»»

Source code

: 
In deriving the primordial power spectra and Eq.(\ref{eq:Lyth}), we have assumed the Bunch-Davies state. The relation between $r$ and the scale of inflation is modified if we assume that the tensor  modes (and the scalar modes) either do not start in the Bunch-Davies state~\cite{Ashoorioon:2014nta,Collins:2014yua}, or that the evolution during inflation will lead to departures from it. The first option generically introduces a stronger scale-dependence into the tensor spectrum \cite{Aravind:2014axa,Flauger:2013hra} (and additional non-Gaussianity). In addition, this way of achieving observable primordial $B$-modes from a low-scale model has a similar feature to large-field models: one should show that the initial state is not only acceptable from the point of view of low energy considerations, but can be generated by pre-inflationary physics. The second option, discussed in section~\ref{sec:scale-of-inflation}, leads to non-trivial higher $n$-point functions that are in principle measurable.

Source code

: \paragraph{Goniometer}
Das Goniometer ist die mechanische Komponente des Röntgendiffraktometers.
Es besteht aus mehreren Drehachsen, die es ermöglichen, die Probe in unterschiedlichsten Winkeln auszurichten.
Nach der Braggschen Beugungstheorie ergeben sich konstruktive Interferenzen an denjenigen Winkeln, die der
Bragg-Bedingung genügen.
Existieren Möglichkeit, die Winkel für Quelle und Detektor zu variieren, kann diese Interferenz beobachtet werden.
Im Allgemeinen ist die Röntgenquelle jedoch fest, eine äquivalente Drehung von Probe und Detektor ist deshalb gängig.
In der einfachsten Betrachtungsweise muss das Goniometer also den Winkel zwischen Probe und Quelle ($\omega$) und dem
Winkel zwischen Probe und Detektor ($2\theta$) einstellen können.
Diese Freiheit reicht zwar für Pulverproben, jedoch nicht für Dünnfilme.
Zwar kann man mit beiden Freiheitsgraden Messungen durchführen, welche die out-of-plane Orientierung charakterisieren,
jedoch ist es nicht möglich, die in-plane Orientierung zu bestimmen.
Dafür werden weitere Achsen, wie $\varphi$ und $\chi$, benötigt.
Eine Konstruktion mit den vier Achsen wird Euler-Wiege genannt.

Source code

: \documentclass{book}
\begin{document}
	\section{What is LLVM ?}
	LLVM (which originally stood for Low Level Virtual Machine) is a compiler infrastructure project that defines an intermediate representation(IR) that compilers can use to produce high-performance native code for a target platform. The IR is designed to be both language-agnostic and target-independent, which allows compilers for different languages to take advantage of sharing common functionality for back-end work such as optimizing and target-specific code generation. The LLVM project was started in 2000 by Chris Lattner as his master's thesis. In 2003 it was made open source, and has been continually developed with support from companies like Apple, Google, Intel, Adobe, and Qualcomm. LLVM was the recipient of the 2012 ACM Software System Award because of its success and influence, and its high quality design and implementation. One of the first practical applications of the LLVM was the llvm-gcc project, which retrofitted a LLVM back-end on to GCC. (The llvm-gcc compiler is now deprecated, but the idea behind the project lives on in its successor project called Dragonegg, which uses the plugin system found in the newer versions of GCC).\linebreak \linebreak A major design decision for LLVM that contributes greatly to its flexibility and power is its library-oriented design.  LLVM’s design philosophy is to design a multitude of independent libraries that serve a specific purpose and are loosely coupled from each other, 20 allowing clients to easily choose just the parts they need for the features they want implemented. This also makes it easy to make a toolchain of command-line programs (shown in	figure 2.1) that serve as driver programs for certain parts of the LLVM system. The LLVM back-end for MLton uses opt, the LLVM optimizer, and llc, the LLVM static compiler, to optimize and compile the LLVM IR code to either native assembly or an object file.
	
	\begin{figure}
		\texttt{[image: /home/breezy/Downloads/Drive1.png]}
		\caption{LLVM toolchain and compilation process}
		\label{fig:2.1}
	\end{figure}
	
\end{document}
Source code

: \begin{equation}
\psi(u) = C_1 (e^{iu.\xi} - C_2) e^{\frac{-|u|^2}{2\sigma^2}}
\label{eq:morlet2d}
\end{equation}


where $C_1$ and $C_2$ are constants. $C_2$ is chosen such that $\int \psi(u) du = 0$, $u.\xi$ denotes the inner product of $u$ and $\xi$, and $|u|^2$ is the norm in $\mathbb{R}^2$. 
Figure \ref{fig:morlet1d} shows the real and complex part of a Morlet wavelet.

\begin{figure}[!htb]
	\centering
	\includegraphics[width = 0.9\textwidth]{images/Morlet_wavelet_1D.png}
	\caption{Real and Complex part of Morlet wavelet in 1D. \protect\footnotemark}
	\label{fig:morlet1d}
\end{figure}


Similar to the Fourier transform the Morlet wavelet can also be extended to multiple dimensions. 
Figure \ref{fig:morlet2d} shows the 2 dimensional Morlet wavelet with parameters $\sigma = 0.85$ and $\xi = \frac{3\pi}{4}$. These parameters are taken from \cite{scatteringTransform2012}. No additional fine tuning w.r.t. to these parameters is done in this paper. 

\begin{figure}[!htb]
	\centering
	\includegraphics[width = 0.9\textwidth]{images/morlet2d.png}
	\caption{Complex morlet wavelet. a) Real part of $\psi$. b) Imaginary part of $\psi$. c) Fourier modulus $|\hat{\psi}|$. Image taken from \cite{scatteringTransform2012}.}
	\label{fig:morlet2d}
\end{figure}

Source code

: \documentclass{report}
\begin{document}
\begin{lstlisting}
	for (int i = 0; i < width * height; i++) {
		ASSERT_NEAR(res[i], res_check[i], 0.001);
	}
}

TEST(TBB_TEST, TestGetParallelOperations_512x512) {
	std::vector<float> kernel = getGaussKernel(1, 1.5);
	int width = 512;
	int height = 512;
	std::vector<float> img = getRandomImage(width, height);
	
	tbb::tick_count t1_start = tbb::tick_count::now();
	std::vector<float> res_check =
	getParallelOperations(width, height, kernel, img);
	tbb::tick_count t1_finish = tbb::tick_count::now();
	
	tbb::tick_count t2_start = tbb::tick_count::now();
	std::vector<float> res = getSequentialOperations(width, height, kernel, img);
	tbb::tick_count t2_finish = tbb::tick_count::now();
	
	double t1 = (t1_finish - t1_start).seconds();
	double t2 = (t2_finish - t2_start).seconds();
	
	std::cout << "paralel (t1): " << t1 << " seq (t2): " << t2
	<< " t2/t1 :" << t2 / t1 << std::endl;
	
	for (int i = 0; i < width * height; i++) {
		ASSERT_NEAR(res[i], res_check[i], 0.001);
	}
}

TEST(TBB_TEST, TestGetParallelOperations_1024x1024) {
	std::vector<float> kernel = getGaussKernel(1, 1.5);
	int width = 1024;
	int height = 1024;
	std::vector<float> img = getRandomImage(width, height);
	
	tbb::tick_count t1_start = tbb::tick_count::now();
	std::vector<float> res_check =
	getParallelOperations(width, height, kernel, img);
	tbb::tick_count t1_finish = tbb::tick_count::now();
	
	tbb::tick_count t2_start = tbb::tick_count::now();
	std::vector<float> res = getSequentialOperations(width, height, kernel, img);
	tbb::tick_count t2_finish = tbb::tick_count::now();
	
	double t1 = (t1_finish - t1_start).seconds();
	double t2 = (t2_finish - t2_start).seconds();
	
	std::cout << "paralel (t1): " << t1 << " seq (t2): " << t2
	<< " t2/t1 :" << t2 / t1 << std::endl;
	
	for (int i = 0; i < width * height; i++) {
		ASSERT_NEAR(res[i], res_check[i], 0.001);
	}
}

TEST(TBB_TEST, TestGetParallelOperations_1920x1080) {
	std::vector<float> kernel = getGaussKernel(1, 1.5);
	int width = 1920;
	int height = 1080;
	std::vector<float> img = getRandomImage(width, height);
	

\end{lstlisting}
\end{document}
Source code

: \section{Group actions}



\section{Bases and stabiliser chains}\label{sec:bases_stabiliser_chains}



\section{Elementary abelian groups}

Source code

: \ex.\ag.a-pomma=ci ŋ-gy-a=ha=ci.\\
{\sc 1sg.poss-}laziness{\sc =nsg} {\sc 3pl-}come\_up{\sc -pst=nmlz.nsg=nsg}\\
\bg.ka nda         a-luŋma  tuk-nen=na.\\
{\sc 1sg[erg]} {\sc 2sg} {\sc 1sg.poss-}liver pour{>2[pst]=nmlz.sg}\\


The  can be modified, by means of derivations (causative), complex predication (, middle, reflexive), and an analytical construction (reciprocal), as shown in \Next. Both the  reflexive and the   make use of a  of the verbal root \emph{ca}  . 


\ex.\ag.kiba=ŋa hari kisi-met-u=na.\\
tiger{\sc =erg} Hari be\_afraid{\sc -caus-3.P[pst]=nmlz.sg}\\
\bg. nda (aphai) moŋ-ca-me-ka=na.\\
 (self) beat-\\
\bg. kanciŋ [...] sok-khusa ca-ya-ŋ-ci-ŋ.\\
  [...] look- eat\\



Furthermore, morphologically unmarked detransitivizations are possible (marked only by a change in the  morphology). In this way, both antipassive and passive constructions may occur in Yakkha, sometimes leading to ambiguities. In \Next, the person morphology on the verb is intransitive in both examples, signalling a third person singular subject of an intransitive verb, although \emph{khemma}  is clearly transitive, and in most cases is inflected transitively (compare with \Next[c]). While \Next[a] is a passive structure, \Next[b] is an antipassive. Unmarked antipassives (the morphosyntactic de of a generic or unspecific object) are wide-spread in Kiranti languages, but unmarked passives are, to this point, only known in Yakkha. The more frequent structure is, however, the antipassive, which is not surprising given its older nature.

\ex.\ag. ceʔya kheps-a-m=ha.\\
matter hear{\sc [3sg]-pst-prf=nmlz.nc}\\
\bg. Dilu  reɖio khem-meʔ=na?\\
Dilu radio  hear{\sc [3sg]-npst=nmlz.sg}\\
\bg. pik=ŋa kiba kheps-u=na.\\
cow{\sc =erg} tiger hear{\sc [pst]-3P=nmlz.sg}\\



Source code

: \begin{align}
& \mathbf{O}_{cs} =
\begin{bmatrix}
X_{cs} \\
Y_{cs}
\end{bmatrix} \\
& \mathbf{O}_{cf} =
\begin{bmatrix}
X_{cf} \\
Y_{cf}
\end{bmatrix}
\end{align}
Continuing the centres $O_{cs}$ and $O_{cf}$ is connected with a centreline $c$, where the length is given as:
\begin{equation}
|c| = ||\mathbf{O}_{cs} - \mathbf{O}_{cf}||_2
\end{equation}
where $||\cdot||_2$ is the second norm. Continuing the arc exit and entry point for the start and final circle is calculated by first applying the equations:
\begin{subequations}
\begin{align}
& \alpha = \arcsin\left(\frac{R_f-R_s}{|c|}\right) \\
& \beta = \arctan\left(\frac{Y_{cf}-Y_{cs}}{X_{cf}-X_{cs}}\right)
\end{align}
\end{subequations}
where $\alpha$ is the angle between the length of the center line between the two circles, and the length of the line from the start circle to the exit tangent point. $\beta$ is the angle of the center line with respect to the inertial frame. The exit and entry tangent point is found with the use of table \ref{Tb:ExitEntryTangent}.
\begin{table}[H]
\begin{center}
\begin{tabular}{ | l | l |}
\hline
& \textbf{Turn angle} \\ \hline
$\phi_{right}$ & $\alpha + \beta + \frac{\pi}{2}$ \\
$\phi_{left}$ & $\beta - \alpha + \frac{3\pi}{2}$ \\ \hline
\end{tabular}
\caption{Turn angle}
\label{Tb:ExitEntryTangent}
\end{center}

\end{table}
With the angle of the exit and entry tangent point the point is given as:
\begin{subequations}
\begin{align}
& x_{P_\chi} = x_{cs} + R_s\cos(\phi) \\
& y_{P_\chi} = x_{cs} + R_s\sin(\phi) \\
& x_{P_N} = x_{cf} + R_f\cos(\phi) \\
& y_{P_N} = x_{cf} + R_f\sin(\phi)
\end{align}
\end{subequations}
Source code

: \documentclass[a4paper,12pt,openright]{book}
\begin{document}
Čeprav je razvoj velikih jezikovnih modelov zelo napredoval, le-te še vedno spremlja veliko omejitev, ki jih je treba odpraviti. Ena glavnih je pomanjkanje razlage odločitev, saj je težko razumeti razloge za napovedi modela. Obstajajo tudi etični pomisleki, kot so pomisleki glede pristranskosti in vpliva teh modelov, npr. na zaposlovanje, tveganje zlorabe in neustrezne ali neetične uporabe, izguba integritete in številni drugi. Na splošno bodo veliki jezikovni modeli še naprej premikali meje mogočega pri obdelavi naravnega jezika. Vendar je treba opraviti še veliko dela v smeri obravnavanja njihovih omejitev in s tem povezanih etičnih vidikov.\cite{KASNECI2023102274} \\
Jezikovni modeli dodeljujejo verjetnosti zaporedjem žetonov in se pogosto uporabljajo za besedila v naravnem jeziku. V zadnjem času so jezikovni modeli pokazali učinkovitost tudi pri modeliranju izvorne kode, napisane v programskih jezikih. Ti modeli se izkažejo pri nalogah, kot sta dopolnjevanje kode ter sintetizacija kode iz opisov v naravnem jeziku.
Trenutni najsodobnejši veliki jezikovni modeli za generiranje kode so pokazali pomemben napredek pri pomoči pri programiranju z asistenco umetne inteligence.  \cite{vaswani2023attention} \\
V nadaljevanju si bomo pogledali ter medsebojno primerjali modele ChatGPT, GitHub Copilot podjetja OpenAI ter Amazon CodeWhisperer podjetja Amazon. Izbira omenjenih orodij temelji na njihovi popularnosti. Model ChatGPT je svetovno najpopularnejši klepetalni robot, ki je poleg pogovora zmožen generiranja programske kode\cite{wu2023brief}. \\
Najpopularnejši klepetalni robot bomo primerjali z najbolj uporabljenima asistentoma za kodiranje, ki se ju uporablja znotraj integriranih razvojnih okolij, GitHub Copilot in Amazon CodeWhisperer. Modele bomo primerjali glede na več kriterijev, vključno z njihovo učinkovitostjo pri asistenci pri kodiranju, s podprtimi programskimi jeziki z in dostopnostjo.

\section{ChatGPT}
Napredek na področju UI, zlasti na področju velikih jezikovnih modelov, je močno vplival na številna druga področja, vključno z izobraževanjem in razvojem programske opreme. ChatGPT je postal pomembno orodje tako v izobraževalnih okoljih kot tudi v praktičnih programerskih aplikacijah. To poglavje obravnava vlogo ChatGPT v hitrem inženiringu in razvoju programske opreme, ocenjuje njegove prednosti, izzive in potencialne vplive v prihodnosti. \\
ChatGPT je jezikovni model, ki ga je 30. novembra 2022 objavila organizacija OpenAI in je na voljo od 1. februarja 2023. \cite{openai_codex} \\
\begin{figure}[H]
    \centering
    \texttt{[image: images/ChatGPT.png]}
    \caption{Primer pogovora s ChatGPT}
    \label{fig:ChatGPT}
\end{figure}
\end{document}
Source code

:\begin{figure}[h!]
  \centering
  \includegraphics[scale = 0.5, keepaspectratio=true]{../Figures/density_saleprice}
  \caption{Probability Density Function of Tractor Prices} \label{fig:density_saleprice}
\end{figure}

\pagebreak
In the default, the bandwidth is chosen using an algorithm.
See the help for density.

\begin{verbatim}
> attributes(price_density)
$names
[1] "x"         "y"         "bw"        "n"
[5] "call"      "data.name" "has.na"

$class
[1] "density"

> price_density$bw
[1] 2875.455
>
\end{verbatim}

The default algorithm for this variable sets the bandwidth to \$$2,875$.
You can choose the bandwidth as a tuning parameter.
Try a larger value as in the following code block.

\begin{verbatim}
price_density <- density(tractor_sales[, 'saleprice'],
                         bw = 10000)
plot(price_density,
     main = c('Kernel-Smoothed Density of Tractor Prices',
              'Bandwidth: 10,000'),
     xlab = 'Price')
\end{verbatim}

««

Determine how many lines of the material include the string "default", and give only the resulting number.

*Reply to the task*:
2